Так вот, тысячу, а то и больше наших солдат фашисты согнали в Старую долину, окруженную войсками Хёффле. И ликвидируют их. Они избрали самый зверский способ: с сегодняшнего дня, точнее, с сегодняшнего утра бомбят их регулярно через каждые три часа. Используют всего один «Хейнкель-111», больше для этой цели у них, вероятно, самолетов нет. Может, один и тот же «хейнкель» используют умышленно. Может, и такие длительные интервалы тоже умышленны. С бомбами они сбрасывают листовки с призывом сдаваться.

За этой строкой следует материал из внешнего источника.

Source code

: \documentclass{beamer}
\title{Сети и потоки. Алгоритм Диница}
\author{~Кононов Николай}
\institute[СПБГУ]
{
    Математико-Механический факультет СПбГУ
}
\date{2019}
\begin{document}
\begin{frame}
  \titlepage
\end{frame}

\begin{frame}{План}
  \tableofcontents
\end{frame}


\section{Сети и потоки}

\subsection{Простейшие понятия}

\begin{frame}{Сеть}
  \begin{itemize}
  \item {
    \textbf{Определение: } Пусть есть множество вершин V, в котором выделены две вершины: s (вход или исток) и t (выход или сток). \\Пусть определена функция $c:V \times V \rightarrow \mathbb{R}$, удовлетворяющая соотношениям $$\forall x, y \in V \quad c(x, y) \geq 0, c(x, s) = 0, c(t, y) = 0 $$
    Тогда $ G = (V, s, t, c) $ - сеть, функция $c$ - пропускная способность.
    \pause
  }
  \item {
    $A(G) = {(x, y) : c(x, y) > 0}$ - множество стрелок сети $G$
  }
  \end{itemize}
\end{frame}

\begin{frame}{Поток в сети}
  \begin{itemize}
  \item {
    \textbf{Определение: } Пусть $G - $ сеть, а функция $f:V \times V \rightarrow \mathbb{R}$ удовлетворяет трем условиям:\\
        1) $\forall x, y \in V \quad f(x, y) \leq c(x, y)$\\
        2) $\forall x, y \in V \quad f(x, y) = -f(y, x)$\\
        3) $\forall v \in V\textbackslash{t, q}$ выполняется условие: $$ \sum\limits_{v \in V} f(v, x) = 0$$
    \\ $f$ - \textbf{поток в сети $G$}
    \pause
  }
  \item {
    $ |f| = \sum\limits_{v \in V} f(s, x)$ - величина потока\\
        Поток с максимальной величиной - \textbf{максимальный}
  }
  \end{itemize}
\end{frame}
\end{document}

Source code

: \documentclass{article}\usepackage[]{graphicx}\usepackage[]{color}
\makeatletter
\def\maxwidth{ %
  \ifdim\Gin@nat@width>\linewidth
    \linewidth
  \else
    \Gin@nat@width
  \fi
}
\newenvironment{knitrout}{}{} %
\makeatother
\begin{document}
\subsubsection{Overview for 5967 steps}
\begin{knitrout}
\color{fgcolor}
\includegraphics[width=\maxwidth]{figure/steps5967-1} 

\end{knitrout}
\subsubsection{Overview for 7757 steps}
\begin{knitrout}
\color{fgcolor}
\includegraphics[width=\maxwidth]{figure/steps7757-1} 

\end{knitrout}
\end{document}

Обещают солдатам беспрепятственное возвращение домой. Вот и представь, какая там обстановка. Речь идет о том, чтобы этой ночью мы попытались вывести наших из долины. Пробиться к ним нам не удается, для прорыва у нас нет ни людей, ни огневой силы. Попытки солдат вырваться из долины провалились — слишком очевидный маневр. Они внизу, немцы над ними. Лишь нескольким удалось прорваться, двое из них у нас в штабе. Теперь ты знаешь все.
Он судорожно затянулся.
Ты из этих краев, тебе знакомы каждый овражек, тропка, скала, дерево. Говорят — даже подземные ходы между пещерами.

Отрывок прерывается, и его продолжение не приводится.